I like to call it The ESG Within You.
It’s the idea that sustainable leadership, wellbeing, and social impact don’t come from policies alone. They come from people who are aligned — in their bodies, values, and actions.
Environmental: Your Body is the First Landscape
Most people picture the environment as something out there — rainforests, oceans, and recycling bins. However, the first environment we are responsible for is the one we live in everyday: our own body.
It is easy to overlook this especially in leadership, where being tired, wired and overextended is almost worn like a badge of honour. But there is a cost. Fatigue distorts clarity and disconnection breeds poor decisions. No policy – no matter how well-crafted- can function well when the people behind it are running on empty.
As British-Indian activist, author and speaker Satish Kumar reminds us, “The environment is not ‘out there’ – we carry it within us.”
No ESG policy can override a nervous system stuck in survival mode.
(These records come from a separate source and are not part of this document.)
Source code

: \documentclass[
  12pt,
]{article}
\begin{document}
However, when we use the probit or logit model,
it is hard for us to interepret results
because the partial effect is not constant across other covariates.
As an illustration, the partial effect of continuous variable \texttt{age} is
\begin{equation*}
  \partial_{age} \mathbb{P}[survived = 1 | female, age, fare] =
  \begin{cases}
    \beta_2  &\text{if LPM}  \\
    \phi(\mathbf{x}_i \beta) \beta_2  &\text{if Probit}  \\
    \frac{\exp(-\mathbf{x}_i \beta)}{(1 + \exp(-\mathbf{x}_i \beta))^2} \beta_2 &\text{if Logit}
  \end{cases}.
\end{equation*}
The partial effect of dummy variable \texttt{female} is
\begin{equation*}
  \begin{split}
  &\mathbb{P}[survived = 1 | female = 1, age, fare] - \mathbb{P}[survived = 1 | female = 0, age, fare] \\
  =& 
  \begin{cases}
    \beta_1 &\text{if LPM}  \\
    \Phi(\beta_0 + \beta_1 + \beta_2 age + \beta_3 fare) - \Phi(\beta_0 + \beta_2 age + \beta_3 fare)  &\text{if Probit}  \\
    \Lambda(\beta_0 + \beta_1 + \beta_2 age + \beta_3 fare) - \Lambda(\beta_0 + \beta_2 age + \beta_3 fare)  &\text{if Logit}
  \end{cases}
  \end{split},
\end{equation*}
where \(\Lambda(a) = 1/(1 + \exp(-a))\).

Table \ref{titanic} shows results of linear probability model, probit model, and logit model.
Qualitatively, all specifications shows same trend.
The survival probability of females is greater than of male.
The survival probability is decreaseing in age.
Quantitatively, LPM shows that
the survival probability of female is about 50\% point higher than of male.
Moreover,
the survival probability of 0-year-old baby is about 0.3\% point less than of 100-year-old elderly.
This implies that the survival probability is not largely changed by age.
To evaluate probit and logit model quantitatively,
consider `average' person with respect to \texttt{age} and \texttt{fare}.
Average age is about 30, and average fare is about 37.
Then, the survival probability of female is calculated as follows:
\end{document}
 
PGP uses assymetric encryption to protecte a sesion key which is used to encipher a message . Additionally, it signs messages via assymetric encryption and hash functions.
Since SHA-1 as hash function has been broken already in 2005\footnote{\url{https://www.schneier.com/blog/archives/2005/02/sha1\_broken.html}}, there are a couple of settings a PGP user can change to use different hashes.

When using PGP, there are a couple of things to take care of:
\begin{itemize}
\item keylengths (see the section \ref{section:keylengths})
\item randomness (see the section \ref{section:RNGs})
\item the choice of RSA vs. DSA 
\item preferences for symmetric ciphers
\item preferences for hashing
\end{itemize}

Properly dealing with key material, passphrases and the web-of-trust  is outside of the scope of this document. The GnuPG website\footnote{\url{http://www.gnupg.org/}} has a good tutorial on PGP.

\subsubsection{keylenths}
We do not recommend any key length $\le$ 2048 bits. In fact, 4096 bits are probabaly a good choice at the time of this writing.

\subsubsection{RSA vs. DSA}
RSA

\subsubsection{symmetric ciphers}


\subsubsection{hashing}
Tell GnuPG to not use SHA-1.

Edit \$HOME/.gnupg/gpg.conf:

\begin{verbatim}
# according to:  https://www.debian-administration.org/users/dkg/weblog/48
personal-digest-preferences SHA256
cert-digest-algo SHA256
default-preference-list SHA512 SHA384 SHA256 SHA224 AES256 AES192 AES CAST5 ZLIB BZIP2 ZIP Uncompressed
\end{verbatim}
And here, at Women’s Circle of Malaysia, my partner and I try our best to make sure that this is not merely, a slogan, but a truth that we return to often, no matter how far we may stray along the way. Breathwork, somatic tools, and the simple rituals we learn and share with our community of inspiring women and girls, these help us restore our relationship with the body. It helps us remember that we are not machines for output, but a living compass. Leadership that is grounded in this kind of self-awareness? From my experience, it moves differently.
It listens more. Forces less.
And perhaps that is where true sustainability begins.
Social : The Quality of Our Relationships Shapes the Systems We Build
Social sustainability is often framed in terms of DEI (Diversity, Equity & Inclusion) policies, community outreach, or stakeholder mapping. But in truth, it starts in the smallest, quietest places – in the quality of our conversations, our conflicts, our listening.
It starts in how we relate.
If the culture of a workplace rewards performance over presence, or compliance over care, the deeper social fabric will fray – no matter how many values are printed on the wall.
What I have seen, again and again, is that the most resilient systems are not the most efficient, but the most relational. Spaces where people feel seen tend to hold more complexity and teams that practice honest dialogue recover faster from tension.
I have been blessed to experience both extreme sides of the coin. And through this, what I have found is that older forms of learning such as sitting in circle, exchanging stories, and slowing down long enough to hear ourselves think still carry something essential. Not because they are quaint or nostalgic but because they invite honesty. These types of informal learning environments creates space for people to speak as they are, not as they think they should be.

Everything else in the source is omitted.